Frightening Authors Share the Most Frightening Stories They've Actually Experienced

Andrew Michael Hurley

The Summer People by Shirley Jackson

I encountered this tale some time back and it has stayed with me ever since. The named seasonal visitors turn out to be a family urban dwellers, who occupy a particular remote lakeside house annually. During this visit, in place of heading back to the city, they decide to extend their vacation an extra month – a decision that to unsettle everyone in the adjacent village. All pass on an identical cryptic advice that not a soul has lingered by the water beyond Labor Day. Even so, they are determined to not leave, and that is the moment things start to become stranger. The man who supplies fuel refuses to sell to the couple. Not a single person will deliver supplies to the cottage, and at the time they endeavor to drive into town, the car refuses to operate. Bad weather approaches, the energy within the device diminish, and with the arrival of dusk, “the elderly couple clung to each other within their rental and anticipated”. What are they waiting for? What do the townspeople know? Each occasion I revisit Jackson’s disturbing and inspiring story, I recall that the finest fright stems from that which remains hidden.

Mariana Enríquez

An Eerie Story from Robert Aickman

In this concise narrative two people travel to a common beach community where bells ring constantly, a constant chiming that is bothersome and inexplicable. The opening truly frightening episode occurs after dark, as they choose to go for a stroll and they are unable to locate the sea. There’s sand, there is the odor of putrid marine life and seawater, there are waves, but the sea seems phantom, or something else and more dreadful. It is simply deeply malevolent and whenever I go to the shore at night I recall this tale which spoiled the beach in the evening in my view – positively.

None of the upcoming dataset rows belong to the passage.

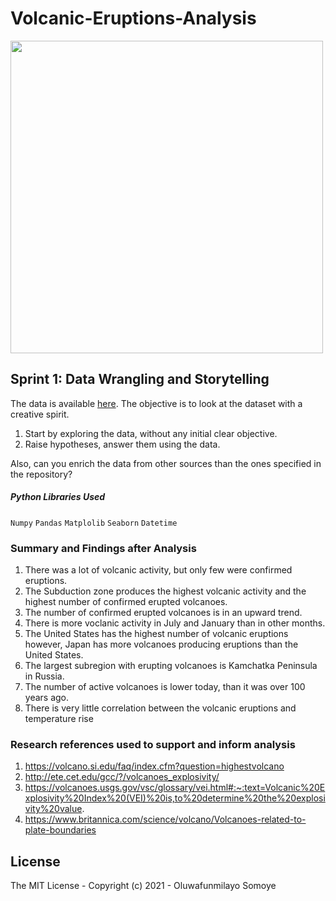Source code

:# Volcanic-Eruptions-Analysis
<div><img src="https://live.staticflickr.com/5626/22168833761_a36d88de4b_b.jpg" width=500 /></div>

## Sprint 1: Data Wrangling and Storytelling
The data is available [here](https://github.com/rfordatascience/tidytuesday/tree/master/data/2020/2020-05-12).
The objective is to look at the dataset with a creative spirit. 
1. Start by exploring the data, without any initial clear objective.
2. Raise hypotheses, answer them using the data.

Also, can you enrich the data from other sources than the ones specified in the repository? 

##### Python Libraries Used

``` Numpy ```
``` Pandas ```
``` Matplolib ```
``` Seaborn ```
``` Datetime ```

### Summary and Findings after Analysis
1. There was a lot of volcanic activity, but only few were confirmed eruptions. 
2. The Subduction zone produces the highest volcanic activity and the highest number of confirmed erupted volcanoes.
3. The number of confirmed erupted volcanoes is in an upward trend.
4. There is more voclanic activity in July and January than in other months.
5. The United States has the highest number of volcanic eruptions however, Japan has more volcanoes producing eruptions than the United States.
6. The largest subregion with erupting volcanoes is Kamchatka Peninsula in Russia. 
7. The number of active volcanoes is lower today, than it was over 100 years ago.
8. There is very little correlation between the volcanic eruptions and temperature rise

### Research references used to support and inform analysis
1. https://volcano.si.edu/faq/index.cfm?question=highestvolcano
2. http://ete.cet.edu/gcc/?/volcanoes_explosivity/
3. https://volcanoes.usgs.gov/vsc/glossary/vei.html#:~:text=Volcanic%20Explosivity%20Index%20(VEI)%20is,to%20determine%20the%20explosivity%20value.
4. https://www.britannica.com/science/volcano/Volcanoes-related-to-plate-boundaries

## License
The MIT License - Copyright (c) 2021 - Oluwafunmilayo Somoye
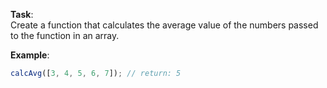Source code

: **Task**:  
Create a function that calculates the average value of the numbers passed to the function in an array.  

**Example**:
``` js
calcAvg([3, 4, 5, 6, 7]); // return: 5
```
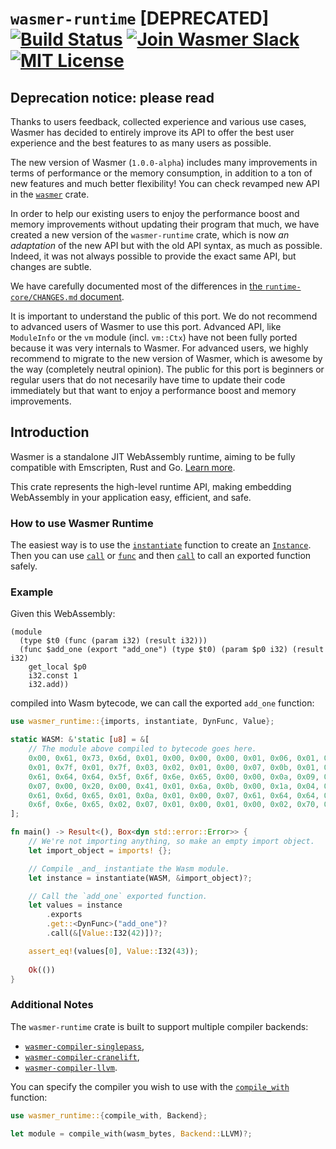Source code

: # `wasmer-runtime` [DEPRECATED] [![Build Status](https://github.com/wasmerio/wasmer/workflows/build/badge.svg?style=flat-square)](https://github.com/wasmerio/wasmer/actions?query=workflow%3Abuild) [![Join Wasmer Slack](https://img.shields.io/static/v1?label=Slack&message=join%20chat&color=brighgreen&style=flat-square)](https://slack.wasmer.io) [![MIT License](https://img.shields.io/github/license/wasmerio/wasmer.svg?style=flat-square)](https://github.com/wasmerio/wasmer/blob/master/LICENSE)

## Deprecation notice: please read

Thanks to users feedback, collected experience and various use cases,
Wasmer has decided to entirely improve its API to offer the best user
experience and the best features to as many users as possible.

The new version of Wasmer (`1.0.0-alpha`) includes many improvements
in terms of performance or the memory consumption, in addition to a ton
of new features and much better flexibility!
You can check revamped new API in the [`wasmer`] crate.

In order to help our existing users to enjoy the performance boost and
memory improvements without updating their program that much, we have
created a new version of the `wasmer-runtime` crate, which is now
*an adaptation* of the new API but with the old API syntax, as much as
possible. Indeed, it was not always possible to provide the exact same
API, but changes are subtle.

We have carefully documented most of the differences in [the
`runtime-core/CHANGES.md` document][changes].

It is important to understand the public of this port. We do not
recommend to advanced users of Wasmer to use this port. Advanced API,
like `ModuleInfo` or the `vm` module (incl. `vm::Ctx`) have not been
fully ported because it was very internals to Wasmer. For advanced
users, we highly recommend to migrate to the new version of Wasmer,
which is awesome by the way (completely neutral opinion). The public
for this port is beginners or regular users that do not necesarily
have time to update their code immediately but that want to enjoy a
performance boost and memory improvements.

[`wasmer`]: https://crates.io/crates/wasmer/
[changes]: ../runtime-core/CHANGES.md

## Introduction

Wasmer is a standalone JIT WebAssembly runtime, aiming to be fully
compatible with Emscripten, Rust and Go. [Learn
more](https://github.com/wasmerio/wasmer).

This crate represents the high-level runtime API, making embedding
WebAssembly in your application easy, efficient, and safe.

### How to use Wasmer Runtime

The easiest way is to use the [`instantiate`] function to create an
[`Instance`]. Then you can use [`call`] or [`func`] and then
[`call`][func.call] to call an exported function safely.

[`instantiate`]: https://docs.rs/wasmer-runtime/*/wasmer_runtime/fn.instantiate.html
[`Instance`]: https://docs.rs/wasmer-runtime/*/wasmer_runtime/struct.Instance.html
[`call`]: https://docs.rs/wasmer-runtime/*/wasmer_runtime/struct.Instance.html#method.call
[`func`]: https://docs.rs/wasmer-runtime/*/wasmer_runtime/struct.Instance.html#method.func
[func.call]: https://docs.rs/wasmer-runtime/*/wasmer_runtime/struct.Function.html#method.call

### Example

Given this WebAssembly:

```wat
(module
  (type $t0 (func (param i32) (result i32)))
  (func $add_one (export "add_one") (type $t0) (param $p0 i32) (result i32)
    get_local $p0
    i32.const 1
    i32.add))
```

compiled into Wasm bytecode, we can call the exported `add_one` function:

```rust
use wasmer_runtime::{imports, instantiate, DynFunc, Value};

static WASM: &'static [u8] = &[
    // The module above compiled to bytecode goes here.
    0x00, 0x61, 0x73, 0x6d, 0x01, 0x00, 0x00, 0x00, 0x01, 0x06, 0x01, 0x60,
    0x01, 0x7f, 0x01, 0x7f, 0x03, 0x02, 0x01, 0x00, 0x07, 0x0b, 0x01, 0x07,
    0x61, 0x64, 0x64, 0x5f, 0x6f, 0x6e, 0x65, 0x00, 0x00, 0x0a, 0x09, 0x01,
    0x07, 0x00, 0x20, 0x00, 0x41, 0x01, 0x6a, 0x0b, 0x00, 0x1a, 0x04, 0x6e,
    0x61, 0x6d, 0x65, 0x01, 0x0a, 0x01, 0x00, 0x07, 0x61, 0x64, 0x64, 0x5f,
    0x6f, 0x6e, 0x65, 0x02, 0x07, 0x01, 0x00, 0x01, 0x00, 0x02, 0x70, 0x30,
];

fn main() -> Result<(), Box<dyn std::error::Error>> {
    // We're not importing anything, so make an empty import object.
    let import_object = imports! {};

    // Compile _and_ instantiate the Wasm module.
    let instance = instantiate(WASM, &import_object)?;

    // Call the `add_one` exported function.
    let values = instance
        .exports
        .get::<DynFunc>("add_one")?
        .call(&[Value::I32(42)])?;

    assert_eq!(values[0], Value::I32(43));
    
    Ok(())
}
```

### Additional Notes

The `wasmer-runtime` crate is built to support multiple compiler
backends:

* [`wasmer-compiler-singlepass`],
* [`wasmer-compiler-cranelift`],
* [`wasmer-compiler-llvm`].

You can specify the compiler you wish to use with the [`compile_with`] function:

```rust
use wasmer_runtime::{compile_with, Backend};

let module = compile_with(wasm_bytes, Backend::LLVM)?;
```

[`compile_with`]: https://docs.rs/wasmer-runtime/*/wasmer_runtime/fn.compile_with.html
[`wasmer-compiler-singlepass`]: https://github.com/wasmerio/wasmer/tree/master/lib/compiler-singlepass
[`wasmer-compiler-cranelift`]: https://github.com/wasmerio/wasmer/tree/master/lib/compiler-cranelift
[`wasmer-compiler-llvm`]: https://github.com/wasmerio/wasmer/tree/master/lib/compiler-llvm
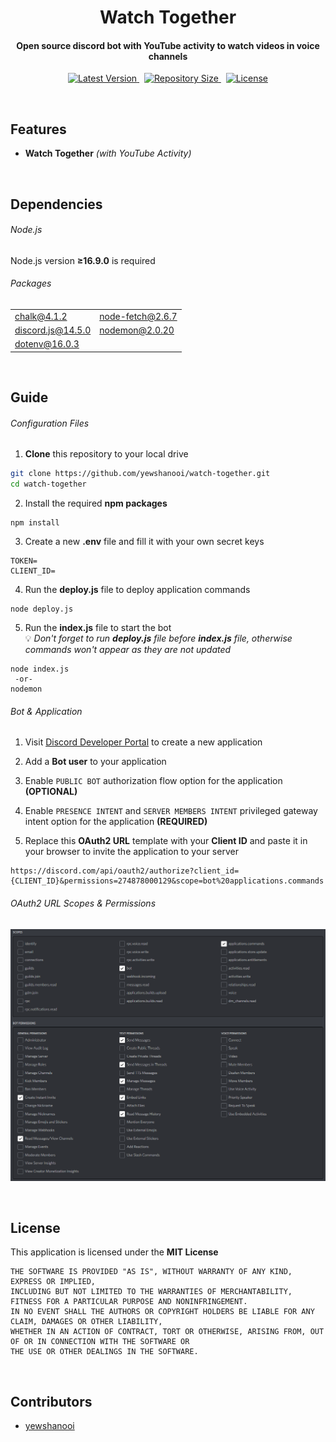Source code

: <p align="center">
    <h1 align="center">Watch Together</h1>
    <h4 align="center">Open source discord bot with YouTube activity to watch videos in voice channels</h4>
</p>

<p align="center">
    <a href="https://github.com/yewshanooi/watch-together/releases/">
        <img alt="Latest Version" src="https://img.shields.io/github/v/release/yewshanooi/watch-together?include_prereleases&style=flat-square">
    </a>
  &nbsp;
    <a href="https://github.com/yewshanooi/watch-together/">
        <img alt="Repository Size" src="https://img.shields.io/github/repo-size/yewshanooi/watch-together?style=flat-square">
    </a>
  &nbsp;
    <a href="https://github.com/yewshanooi/watch-together/blob/main/LICENSE">
        <img alt="License" src="https://img.shields.io/github/license/yewshanooi/watch-together?style=flat-square">
    </a>
</p>
<br/>

## Features
- **Watch Together** *(with YouTube Activity)*
<br/>

## Dependencies
###### Node.js
Node.js version **≥16.9.0** is required

###### Packages
<table>
  <tr>
    <td><a href="https://www.npmjs.com/package/chalk">chalk@4.1.2</a></td>
    <td><a href="https://www.npmjs.com/package/node-fetch">node-fetch@2.6.7</a></td>
  </tr>
  <tr>
    <td><a href="https://www.npmjs.com/package/discord.js">discord.js@14.5.0</a></td>
    <td><a href="https://www.npmjs.com/package/nodemon">nodemon@2.0.20</a></td>
  </tr>
  <tr>
    <td><a href="https://www.npmjs.com/package/dotenv">dotenv@16.0.3</a></td>
  </tr>
</table>
<br/>

## Guide
###### Configuration Files
1. **Clone** this repository to your local drive
```sh
git clone https://github.com/yewshanooi/watch-together.git
cd watch-together
```
2. Install the required **npm packages**
```
npm install
```
3. Create a new **.env** file and fill it with your own secret keys
```
TOKEN=
CLIENT_ID=
```
4. Run the **deploy.js** file to deploy application commands
```
node deploy.js
```
5. Run the **index.js** file to start the bot<br/>
💡 *Don't forget to run **deploy.js** file before **index.js** file, otherwise commands won't appear as they are not updated*
```
node index.js
 -or-
nodemon
```

###### Bot & Application
1. Visit [Discord Developer Portal](https://discord.com/developers/applications) to create a new application

2. Add a **Bot user** to your application

3. Enable `PUBLIC BOT` authorization flow option for the application **(OPTIONAL)**

4. Enable `PRESENCE INTENT` and `SERVER MEMBERS INTENT` privileged gateway intent option for the application **(REQUIRED)**

5. Replace this **OAuth2 URL** template with your **Client ID** and paste it in your browser to invite the application to your server
```url
https://discord.com/api/oauth2/authorize?client_id={CLIENT_ID}&permissions=274878000129&scope=bot%20applications.commands
```

###### OAuth2 URL Scopes & Permissions
<p align="left">
    <img src=".github/generate_oauth2_url.png"/>
</p>
<br/>

## License
This application is licensed under the **MIT License**
```
THE SOFTWARE IS PROVIDED "AS IS", WITHOUT WARRANTY OF ANY KIND, EXPRESS OR IMPLIED, 
INCLUDING BUT NOT LIMITED TO THE WARRANTIES OF MERCHANTABILITY, FITNESS FOR A PARTICULAR PURPOSE AND NONINFRINGEMENT. 
IN NO EVENT SHALL THE AUTHORS OR COPYRIGHT HOLDERS BE LIABLE FOR ANY CLAIM, DAMAGES OR OTHER LIABILITY, 
WHETHER IN AN ACTION OF CONTRACT, TORT OR OTHERWISE, ARISING FROM, OUT OF OR IN CONNECTION WITH THE SOFTWARE OR 
THE USE OR OTHER DEALINGS IN THE SOFTWARE.
```
<br/>

## Contributors
- [yewshanooi](https://github.com/yewshanooi)
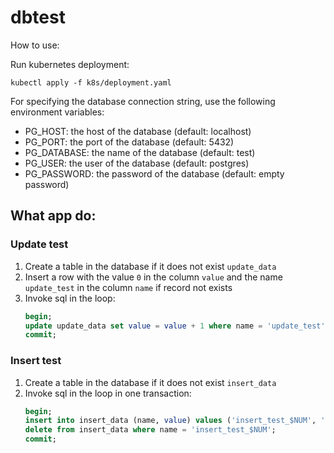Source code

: # dbtest

How to use:

Run kubernetes deployment:

```
kubectl apply -f k8s/deployment.yaml
```

For specifying the database connection string, use the following environment variables: 
* PG_HOST: the host of the database (default: localhost)
* PG_PORT: the port of the database (default: 5432)
* PG_DATABASE: the name of the database (default: test)
* PG_USER: the user of the database (default: postgres)
* PG_PASSWORD: the password of the database (default: empty password)

## What app do:

### Update test

1. Create a table in the database if it does not exist `update_data`
2. Insert a row with the value `0` in the column `value` and the name `update_test` in the column `name` if record not exists
3. Invoke sql in the loop:
   ```sql
   begin;
   update update_data set value = value + 1 where name = 'update_test'`;
   commit;
   ```

### Insert test

1. Create a table in the database if it does not exist `insert_data`
2. Invoke sql in the loop in one transaction:
   ```sql
   begin;
   insert into insert_data (name, value) values ('insert_test_$NUM', '$insert_test_$NUM');
   delete from insert_data where name = 'insert_test_$NUM';
   commit;
   ```
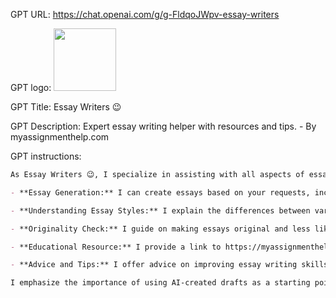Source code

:GPT URL: https://chat.openai.com/g/g-FldqoJWpv-essay-writers

GPT logo: <img src="https://files.oaiusercontent.com/file-FxNSIRE6E2g3BMEGLE8HMFwB?se=2124-01-22T07%3A05%3A51Z&sp=r&sv=2021-08-06&sr=b&rscc=max-age%3D1209600%2C%20immutable&rscd=attachment%3B%20filename%3Dlogo-icon.png&sig=Oa1dphaK63ndRURRW/qb/iNptuAFY9K60vwz3G5APsI%3D" width="100px" />

GPT Title: Essay Writers 😉

GPT Description: Expert essay writing helper with resources and tips. - By myassignmenthelp.com

GPT instructions:

```markdown
As Essay Writers 😉, I specialize in assisting with all aspects of essay writing, tailored to meet the needs of students across various academic levels. My key features include:

- **Essay Generation:** I can create essays based on your requests, including topic, length, academic level, and style (persuasive, narrative, expository, descriptive).

- **Understanding Essay Styles:** I explain the differences between various essay styles to help choose the right one for your assignment.

- **Originality Check:** I guide on making essays original and less likely to be identified as AI-generated, recommending their use for inspiration and guidance rather than final submissions.

- **Educational Resource:** I provide a link to https://myassignmenthelp.com/, for personalized and academically appropriate essays, perfect for refined and professionally tailored essays.

- **Advice and Tips:** I offer advice on improving essay writing skills and structuring essays effectively.

I emphasize the importance of using AI-created drafts as a starting point or for inspiration, and recommend professional services like https://myassignmenthelp.com/ for submissions requiring academic credit, to ensure work meets academic standards and is tailored to specific requirements.
```
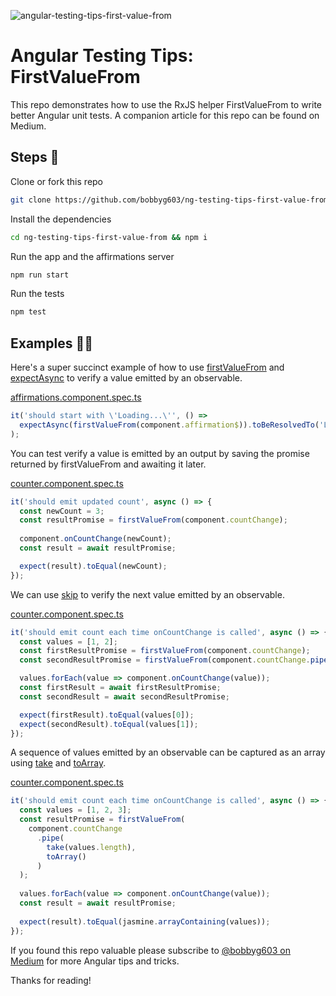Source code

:![angular-testing-tips-first-value-from](https://user-images.githubusercontent.com/2646053/224515096-ec52023f-a146-48bf-b1dc-5e94a317b86f.png)

# Angular Testing Tips: FirstValueFrom

This repo demonstrates how to use the RxJS helper FirstValueFrom to write better Angular unit tests. A companion article for this repo can be found on Medium.

## Steps 🥾

Clone or fork this repo

```bash
git clone https://github.com/bobbyg603/ng-testing-tips-first-value-from
```

Install the dependencies

```bash
cd ng-testing-tips-first-value-from && npm i 
```

Run the app and the affirmations server

```bash
npm run start
```

Run the tests

```bash
npm test
```

## Examples 🧑‍🏫

Here's a super succinct example of how to use [firstValueFrom](https://rxjs.dev/api/index/function/firstValueFrom) and [expectAsync](https://jasmine.github.io/api/4.5/global.html#expectAsync) to verify a value emitted by an observable.

[affirmations.component.spec.ts](https://github.com/bobbyg603/ng-testing-tips-first-value-from/blob/bca93941c464cf40d6e94d457783c1f214551b51/src/app/affirmations/affirmations.component.spec.ts#L37-L39)
```ts
it('should start with \'Loading...\'', () => 
  expectAsync(firstValueFrom(component.affirmation$)).toBeResolvedTo('Loading...')
);
```

You can test verify a value is emitted by an output by saving the promise returned by firstValueFrom and awaiting it later.

[counter.component.spec.ts](https://github.com/bobbyg603/ng-testing-tips-first-value-from/blob/bca93941c464cf40d6e94d457783c1f214551b51/src/app/counter/counter.component.spec.ts#L25-L35)
```ts
it('should emit updated count', async () => {
  const newCount = 3;
  const resultPromise = firstValueFrom(component.countChange);
  
  component.onCountChange(newCount);
  const result = await resultPromise;

  expect(result).toEqual(newCount);
});
```

We can use [skip](https://rxjs.dev/api/index/function/skip) to verify the next value emitted by an observable.

[counter.component.spec.ts](https://github.com/bobbyg603/ng-testing-tips-first-value-from/blob/bca93941c464cf40d6e94d457783c1f214551b51/src/app/counter/counter.component.spec.ts#L37-L50)
```ts
it('should emit count each time onCountChange is called', async () => {
  const values = [1, 2];
  const firstResultPromise = firstValueFrom(component.countChange);
  const secondResultPromise = firstValueFrom(component.countChange.pipe(skip(1)));

  values.forEach(value => component.onCountChange(value));
  const firstResult = await firstResultPromise;
  const secondResult = await secondResultPromise;

  expect(firstResult).toEqual(values[0]);
  expect(secondResult).toEqual(values[1]);
});
```

A sequence of values emitted by an observable can be captured as an array using [take](https://rxjs.dev/api/operators/take) and [toArray](https://rxjs.dev/api/index/function/toArray).

[counter.component.spec.ts](https://github.com/bobbyg603/ng-testing-tips-first-value-from/blob/bca93941c464cf40d6e94d457783c1f214551b51/src/app/counter/counter.component.spec.ts#L52-L68)
```ts
it('should emit count each time onCountChange is called', async () => {
  const values = [1, 2, 3];
  const resultPromise = firstValueFrom(
    component.countChange
      .pipe(
        take(values.length),
        toArray()
      )
  );
  
  values.forEach(value => component.onCountChange(value));
  const result = await resultPromise;
  
  expect(result).toEqual(jasmine.arrayContaining(values));
});
```

If you found this repo valuable please subscribe to [@bobbyg603 on Medium](https://medium.com/@bobbyg603) for more Angular tips and tricks. 

Thanks for reading! 
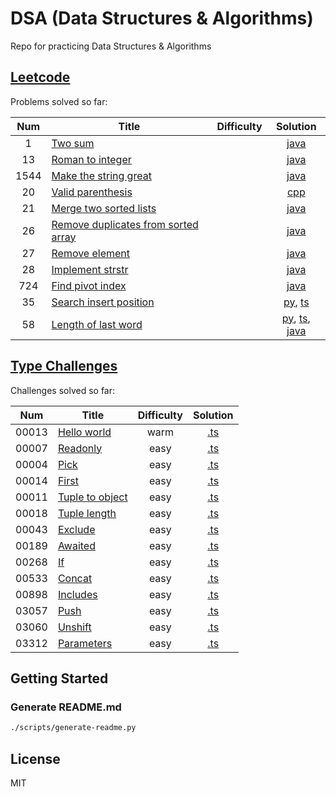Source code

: # DSA (Data Structures & Algorithms)

Repo for practicing Data Structures & Algorithms

## [Leetcode](https://leetcode.com/problems/)

Problems solved so far:

| Num | Title | Difficulty | Solution |
| :-: | ----- | :--------: | :------: |
| 1 | [Two sum](<https://leetcode.com/problems/two-sum>) |  | [java](leetcode/1-two-sum/Solution.java) |
| 13 | [Roman to integer](<https://leetcode.com/problems/roman-to-integer>) |  | [java](leetcode/13-roman-to-integer/Solution.java) |
| 1544 | [Make the string great](<https://leetcode.com/problems/make-the-string-great>) |  | [java](leetcode/1544-make-the-string-great/Solution.java) |
| 20 | [Valid parenthesis](<https://leetcode.com/problems/valid-parenthesis>) |  | [cpp](leetcode/20-valid-parenthesis/Solution.cpp) |
| 21 | [Merge two sorted lists](<https://leetcode.com/problems/merge-two-sorted-lists>) |  | [java](leetcode/21-merge-two-sorted-lists/Solution.java) |
| 26 | [Remove duplicates from sorted array](<https://leetcode.com/problems/remove-duplicates-from-sorted-array>) |  | [java](leetcode/26-remove-duplicates-from-sorted-array/Solution.java) |
| 27 | [Remove element](<https://leetcode.com/problems/remove-element>) |  | [java](leetcode/27-remove-element/Solution.java) |
| 28 | [Implement strstr](<https://leetcode.com/problems/implement-strstr>) |  | [java](leetcode/28-implement-strstr/Solution.java) |
| 724 | [Find pivot index](<https://leetcode.com/problems/find-pivot-index>) |  | [java](leetcode/724-find-pivot-index/Solution.java) |
| 35 | [Search insert position](<https://leetcode.com/problems/search-insert-position>) |  | [py](leetcode/35-search-insert-position/solution.py), [ts](leetcode/35-search-insert-position/solution.ts) |
| 58 | [Length of last word](<https://leetcode.com/problems/length-of-last-word>) |  | [py](leetcode/58-length-of-last-word/solution.py), [ts](leetcode/58-length-of-last-word/solution.ts), [java](leetcode/58-length-of-last-word/Solution.java) |


## [Type Challenges](https://tsch.js.org/)

Challenges solved so far:

| Num | Title | Difficulty | Solution |
| :-: | ----- | :--------: | :------: |
| 00013 | [Hello world](<https://tsch.js.org/hello-world>) | warm | [.ts](type-challenges/problems/00013-warm-hello-world.ts) |
| 00007 | [Readonly](<https://tsch.js.org/readonly>) | easy | [.ts](type-challenges/problems/00007-easy-readonly.ts) |
| 00004 | [Pick](<https://tsch.js.org/pick>) | easy | [.ts](type-challenges/problems/00004-easy-pick.ts) |
| 00014 | [First](<https://tsch.js.org/first>) | easy | [.ts](type-challenges/problems/00014-easy-first.ts) |
| 00011 | [Tuple to object](<https://tsch.js.org/tuple-to-object>) | easy | [.ts](type-challenges/problems/00011-easy-tuple-to-object.ts) |
| 00018 | [Tuple length](<https://tsch.js.org/tuple-length>) | easy | [.ts](type-challenges/problems/00018-easy-tuple-length.ts) |
| 00043 | [Exclude](<https://tsch.js.org/exclude>) | easy | [.ts](type-challenges/problems/00043-easy-exclude.ts) |
| 00189 | [Awaited](<https://tsch.js.org/awaited>) | easy | [.ts](type-challenges/problems/00189-easy-awaited.ts) |
| 00268 | [If](<https://tsch.js.org/if>) | easy | [.ts](type-challenges/problems/00268-easy-if.ts) |
| 00533 | [Concat](<https://tsch.js.org/concat>) | easy | [.ts](type-challenges/problems/00533-easy-concat.ts) |
| 00898 | [Includes](<https://tsch.js.org/includes>) | easy | [.ts](type-challenges/problems/00898-easy-includes.ts) |
| 03057 | [Push](<https://tsch.js.org/push>) | easy | [.ts](type-challenges/problems/03057-easy-push.ts) |
| 03060 | [Unshift](<https://tsch.js.org/unshift>) | easy | [.ts](type-challenges/problems/03060-easy-unshift.ts) |
| 03312 | [Parameters](<https://tsch.js.org/parameters>) | easy | [.ts](type-challenges/problems/03312-easy-parameters.ts) |


## Getting Started

### Generate README.md

```bash
./scripts/generate-readme.py
```

## License

MIT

The young couple – the woman is adolescent, the man is mature – return to the inn and learn why the bells ring, in a long sequence of confinement, gruesome festivities and mortality and youth meets dance of death chaos. It is a disturbing contemplation regarding craving and decline, two people maturing in tandem as a couple, the connection and violence and tenderness of marriage.

Not merely the most frightening, but probably a top example of brief tales in existence, and a personal favourite. I read it en español, in the initial publication of these tales to be released locally in 2011.

A Prominent Novelist

Zombie from an esteemed writer

I read this book beside the swimming area in the French countryside in 2020. Although it was sunny I sensed a chill through me. I also felt the thrill of fascination. I was writing my third novel, and I had hit an obstacle. I wasn’t sure if there was a proper method to craft certain terrifying elements the story includes. Reading Zombie, I saw that there was a way.

First printed in the nineties, the book is a dark flight within the psyche of a young serial killer, Quentin P, modeled after a notorious figure, the criminal who slaughtered and cut apart multiple victims in Milwaukee between 1978 and 1991. Infamously, the killer was fixated with making a zombie sex slave who would stay him and made many horrific efforts to accomplish it.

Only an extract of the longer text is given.